Community Outreach and Advertising
Go Human is a community outreach and advertising campaign with the goals of reducing traffic collisions in Southern California and encouraging people to walk and bike more. We hope to create safer and healthier cities through education, advocacy, information sharing and events that help residents re-envision their neighborhoods. Go Human is funded by grants from the California Office of Traffic Safety, the California Active Transportation Program, the Mobile Source Air Pollution Reduction Review Committee and from our sponsors.

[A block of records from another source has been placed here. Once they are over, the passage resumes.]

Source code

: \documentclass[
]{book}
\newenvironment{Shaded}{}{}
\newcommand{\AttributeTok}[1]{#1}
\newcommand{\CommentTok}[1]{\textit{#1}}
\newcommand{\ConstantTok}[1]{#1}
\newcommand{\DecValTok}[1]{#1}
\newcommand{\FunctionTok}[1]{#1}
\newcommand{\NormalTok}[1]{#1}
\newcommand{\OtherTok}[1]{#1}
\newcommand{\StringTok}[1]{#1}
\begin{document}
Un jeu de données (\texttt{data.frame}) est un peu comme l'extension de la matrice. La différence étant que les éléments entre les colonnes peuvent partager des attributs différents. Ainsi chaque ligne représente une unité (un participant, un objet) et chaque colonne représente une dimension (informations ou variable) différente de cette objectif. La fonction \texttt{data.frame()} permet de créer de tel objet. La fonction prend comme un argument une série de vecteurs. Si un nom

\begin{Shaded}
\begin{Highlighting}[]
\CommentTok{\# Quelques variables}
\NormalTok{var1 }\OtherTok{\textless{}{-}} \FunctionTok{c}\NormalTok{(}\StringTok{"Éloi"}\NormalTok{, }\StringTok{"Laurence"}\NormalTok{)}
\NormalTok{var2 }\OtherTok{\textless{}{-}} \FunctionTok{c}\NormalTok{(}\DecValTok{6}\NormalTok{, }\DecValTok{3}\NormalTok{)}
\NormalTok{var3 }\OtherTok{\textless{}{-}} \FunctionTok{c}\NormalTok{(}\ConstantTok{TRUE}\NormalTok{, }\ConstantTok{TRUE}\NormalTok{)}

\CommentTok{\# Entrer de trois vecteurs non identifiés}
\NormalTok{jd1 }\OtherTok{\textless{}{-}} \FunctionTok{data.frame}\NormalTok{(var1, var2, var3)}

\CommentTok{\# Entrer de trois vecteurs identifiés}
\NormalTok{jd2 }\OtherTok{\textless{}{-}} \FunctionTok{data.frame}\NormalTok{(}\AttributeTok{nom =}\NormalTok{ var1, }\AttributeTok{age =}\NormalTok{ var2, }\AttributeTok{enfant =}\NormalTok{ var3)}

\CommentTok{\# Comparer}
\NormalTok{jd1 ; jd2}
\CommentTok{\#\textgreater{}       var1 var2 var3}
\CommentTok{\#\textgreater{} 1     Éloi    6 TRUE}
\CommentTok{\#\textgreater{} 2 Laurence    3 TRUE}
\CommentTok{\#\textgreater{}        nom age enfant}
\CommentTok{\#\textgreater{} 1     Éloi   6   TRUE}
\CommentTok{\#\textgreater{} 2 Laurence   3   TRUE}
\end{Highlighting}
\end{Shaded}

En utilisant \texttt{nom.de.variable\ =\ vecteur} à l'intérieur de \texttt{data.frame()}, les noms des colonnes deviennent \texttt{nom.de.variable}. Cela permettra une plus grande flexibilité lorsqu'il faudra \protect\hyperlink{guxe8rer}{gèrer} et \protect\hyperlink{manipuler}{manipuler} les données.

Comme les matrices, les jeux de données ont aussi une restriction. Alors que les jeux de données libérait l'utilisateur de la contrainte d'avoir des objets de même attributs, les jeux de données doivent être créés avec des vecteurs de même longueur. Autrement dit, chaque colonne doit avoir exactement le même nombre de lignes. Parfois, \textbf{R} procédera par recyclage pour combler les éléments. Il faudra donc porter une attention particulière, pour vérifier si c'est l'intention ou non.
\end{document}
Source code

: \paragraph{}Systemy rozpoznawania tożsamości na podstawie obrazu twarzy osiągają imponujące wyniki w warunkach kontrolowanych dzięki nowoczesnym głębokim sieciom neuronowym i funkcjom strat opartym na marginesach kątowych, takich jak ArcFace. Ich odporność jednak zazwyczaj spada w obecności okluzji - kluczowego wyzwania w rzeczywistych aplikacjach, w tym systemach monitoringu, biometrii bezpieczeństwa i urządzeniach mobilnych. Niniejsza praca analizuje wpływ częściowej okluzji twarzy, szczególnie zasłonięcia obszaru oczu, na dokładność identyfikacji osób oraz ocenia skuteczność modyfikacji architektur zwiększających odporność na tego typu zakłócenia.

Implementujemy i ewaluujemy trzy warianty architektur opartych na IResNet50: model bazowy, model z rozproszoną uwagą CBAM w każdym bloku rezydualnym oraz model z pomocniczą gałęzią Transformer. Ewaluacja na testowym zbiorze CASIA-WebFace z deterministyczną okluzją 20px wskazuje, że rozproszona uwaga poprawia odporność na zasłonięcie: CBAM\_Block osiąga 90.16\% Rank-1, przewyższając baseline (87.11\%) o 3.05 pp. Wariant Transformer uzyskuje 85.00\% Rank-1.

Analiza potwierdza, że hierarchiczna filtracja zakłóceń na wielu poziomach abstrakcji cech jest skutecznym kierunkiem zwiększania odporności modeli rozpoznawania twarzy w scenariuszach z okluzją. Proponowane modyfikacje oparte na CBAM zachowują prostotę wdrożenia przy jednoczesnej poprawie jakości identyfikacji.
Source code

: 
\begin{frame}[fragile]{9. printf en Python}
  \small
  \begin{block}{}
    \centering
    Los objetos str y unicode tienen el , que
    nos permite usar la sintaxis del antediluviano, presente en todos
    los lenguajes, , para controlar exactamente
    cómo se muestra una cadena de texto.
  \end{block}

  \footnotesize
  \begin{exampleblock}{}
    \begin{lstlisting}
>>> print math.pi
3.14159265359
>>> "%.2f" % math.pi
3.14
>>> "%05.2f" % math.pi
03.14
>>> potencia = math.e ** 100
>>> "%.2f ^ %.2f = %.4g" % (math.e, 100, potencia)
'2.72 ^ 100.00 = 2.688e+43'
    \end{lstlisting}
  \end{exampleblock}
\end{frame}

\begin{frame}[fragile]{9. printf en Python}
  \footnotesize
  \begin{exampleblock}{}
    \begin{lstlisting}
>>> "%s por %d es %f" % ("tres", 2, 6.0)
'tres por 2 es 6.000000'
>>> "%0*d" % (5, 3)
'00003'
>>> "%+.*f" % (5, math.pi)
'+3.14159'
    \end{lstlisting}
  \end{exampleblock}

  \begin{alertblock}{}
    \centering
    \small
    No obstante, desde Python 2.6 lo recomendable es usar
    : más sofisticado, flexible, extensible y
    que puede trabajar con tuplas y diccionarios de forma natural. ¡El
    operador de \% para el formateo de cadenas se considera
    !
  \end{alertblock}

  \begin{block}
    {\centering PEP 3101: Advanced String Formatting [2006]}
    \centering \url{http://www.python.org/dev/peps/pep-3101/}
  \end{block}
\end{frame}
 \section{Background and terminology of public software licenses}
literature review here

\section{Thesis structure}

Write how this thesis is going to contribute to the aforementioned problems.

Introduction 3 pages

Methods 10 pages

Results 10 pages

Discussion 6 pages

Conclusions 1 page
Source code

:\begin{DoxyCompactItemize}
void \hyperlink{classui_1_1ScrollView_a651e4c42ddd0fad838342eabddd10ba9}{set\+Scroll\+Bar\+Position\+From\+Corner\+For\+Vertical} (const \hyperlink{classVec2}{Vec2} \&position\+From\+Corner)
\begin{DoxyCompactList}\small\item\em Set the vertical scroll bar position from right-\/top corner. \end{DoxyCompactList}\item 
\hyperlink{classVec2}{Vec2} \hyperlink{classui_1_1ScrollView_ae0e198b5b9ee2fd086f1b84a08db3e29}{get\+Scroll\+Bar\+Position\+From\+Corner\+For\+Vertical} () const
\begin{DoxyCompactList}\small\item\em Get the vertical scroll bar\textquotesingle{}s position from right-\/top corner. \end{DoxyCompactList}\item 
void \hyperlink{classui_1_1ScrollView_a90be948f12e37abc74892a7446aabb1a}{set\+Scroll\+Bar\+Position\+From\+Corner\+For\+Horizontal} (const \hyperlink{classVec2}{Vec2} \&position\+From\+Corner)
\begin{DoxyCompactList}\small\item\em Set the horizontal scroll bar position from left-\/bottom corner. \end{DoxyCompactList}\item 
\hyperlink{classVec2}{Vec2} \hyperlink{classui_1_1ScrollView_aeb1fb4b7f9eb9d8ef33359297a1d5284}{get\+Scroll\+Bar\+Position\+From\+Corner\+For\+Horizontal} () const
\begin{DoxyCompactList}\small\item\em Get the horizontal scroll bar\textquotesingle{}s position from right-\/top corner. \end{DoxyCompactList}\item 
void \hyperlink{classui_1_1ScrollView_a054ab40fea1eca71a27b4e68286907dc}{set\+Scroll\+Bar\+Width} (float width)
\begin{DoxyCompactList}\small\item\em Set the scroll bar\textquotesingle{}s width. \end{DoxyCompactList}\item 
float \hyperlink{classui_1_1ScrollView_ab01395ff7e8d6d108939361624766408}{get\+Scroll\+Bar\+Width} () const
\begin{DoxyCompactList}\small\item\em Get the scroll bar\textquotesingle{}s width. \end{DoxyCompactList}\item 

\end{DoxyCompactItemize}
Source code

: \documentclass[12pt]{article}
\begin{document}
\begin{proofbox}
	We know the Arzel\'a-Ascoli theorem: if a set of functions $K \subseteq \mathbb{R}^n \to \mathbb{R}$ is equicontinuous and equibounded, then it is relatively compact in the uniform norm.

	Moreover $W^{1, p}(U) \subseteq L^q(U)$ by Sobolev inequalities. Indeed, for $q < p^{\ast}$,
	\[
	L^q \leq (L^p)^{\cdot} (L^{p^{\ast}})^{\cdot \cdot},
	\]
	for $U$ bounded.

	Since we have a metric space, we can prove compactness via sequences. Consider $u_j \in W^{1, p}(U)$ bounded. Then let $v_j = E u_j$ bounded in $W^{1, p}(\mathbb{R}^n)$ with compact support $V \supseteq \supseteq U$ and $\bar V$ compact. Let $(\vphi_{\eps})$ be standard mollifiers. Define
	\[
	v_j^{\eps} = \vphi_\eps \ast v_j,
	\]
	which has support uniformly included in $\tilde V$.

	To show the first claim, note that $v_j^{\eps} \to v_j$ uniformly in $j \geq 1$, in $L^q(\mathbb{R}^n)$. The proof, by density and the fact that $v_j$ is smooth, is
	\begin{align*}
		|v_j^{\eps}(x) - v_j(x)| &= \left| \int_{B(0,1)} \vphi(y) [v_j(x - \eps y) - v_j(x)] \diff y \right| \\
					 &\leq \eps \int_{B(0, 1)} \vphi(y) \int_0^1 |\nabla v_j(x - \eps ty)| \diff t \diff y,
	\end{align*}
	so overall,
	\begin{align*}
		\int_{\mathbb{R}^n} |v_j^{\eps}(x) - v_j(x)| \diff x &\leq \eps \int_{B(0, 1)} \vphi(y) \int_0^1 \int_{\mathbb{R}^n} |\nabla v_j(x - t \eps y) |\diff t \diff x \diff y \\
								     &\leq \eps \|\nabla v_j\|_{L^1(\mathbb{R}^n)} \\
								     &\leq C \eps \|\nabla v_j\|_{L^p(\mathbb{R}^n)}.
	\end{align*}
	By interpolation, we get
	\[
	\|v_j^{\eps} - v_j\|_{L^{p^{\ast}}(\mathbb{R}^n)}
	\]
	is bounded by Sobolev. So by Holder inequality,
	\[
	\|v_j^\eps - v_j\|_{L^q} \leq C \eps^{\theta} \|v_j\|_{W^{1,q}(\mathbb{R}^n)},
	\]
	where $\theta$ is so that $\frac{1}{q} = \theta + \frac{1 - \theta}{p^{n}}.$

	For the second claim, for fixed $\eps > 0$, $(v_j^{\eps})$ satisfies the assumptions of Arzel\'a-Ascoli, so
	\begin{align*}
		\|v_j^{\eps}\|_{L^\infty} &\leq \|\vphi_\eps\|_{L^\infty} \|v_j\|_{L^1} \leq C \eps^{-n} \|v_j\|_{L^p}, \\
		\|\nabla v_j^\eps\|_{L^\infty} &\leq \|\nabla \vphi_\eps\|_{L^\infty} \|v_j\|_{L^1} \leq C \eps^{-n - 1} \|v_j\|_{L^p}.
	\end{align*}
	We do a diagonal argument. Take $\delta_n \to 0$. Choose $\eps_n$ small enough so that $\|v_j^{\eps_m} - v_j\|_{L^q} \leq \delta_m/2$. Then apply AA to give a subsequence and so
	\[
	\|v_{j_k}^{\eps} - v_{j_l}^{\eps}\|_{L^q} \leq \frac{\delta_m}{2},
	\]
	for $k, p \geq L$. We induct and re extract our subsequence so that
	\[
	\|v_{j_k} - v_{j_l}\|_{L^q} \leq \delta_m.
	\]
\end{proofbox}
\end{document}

The Sustainable Communities Program (formerly known as Compass Blueprint Grant Program) was established as an innovative vehicle for promoting local jurisdictional efforts to test local planning tools. Since starting in 2005, 133 projects have been completed through the program, with another 69 projects to be completed by the end of 2016. By supporting exemplary projects, the Sustainability Planning Grants Program illustrates the value effective growth planning can bring to our regional partners and the region as a whole.
SCAG now offers professional, free training to local government staff and others in the Compass Blueprint Suite of Services. Toolbox Tuesday provides a range of practical skills and knowledge for local planners including training in the use of computer-based tools and education in practical approaches to timely planning issues.
From World-Famous Traffic to World-Renowned Solutions
The average LA driver now loses over 100 Hours every year trapped in traffic, making LA one of the most highly congested cities in the world. Angelenos agree: it’s time to get serious about solving our record-breaking traffic problems. The 100 Hours Campaign was launched to bring together solutions from around the world and start a real conversation about what it will take to turn traffic hot spots into models of mobility.
The Southern California Association of Governments (SCAG), in partnership with the Dr. Lucy Jones Center for Science and Society, has launched a new initiative to help local cities and counties protect Southern California communities and economies from the disruption that a major earthquake would cause. The initiative kicked off with a series of regional seminars, led by Dr. Jones, for local civic leaders. The seminars reviewed the risks of a major regional earthquake and the most effective approaches for preparation, including strengthening infrastructure and reviewing building safety codes. The initiative will continue through 2017, with workshops that will give local leaders the tools necessary for building the resilience that keeps natural disasters from becoming catastrophes.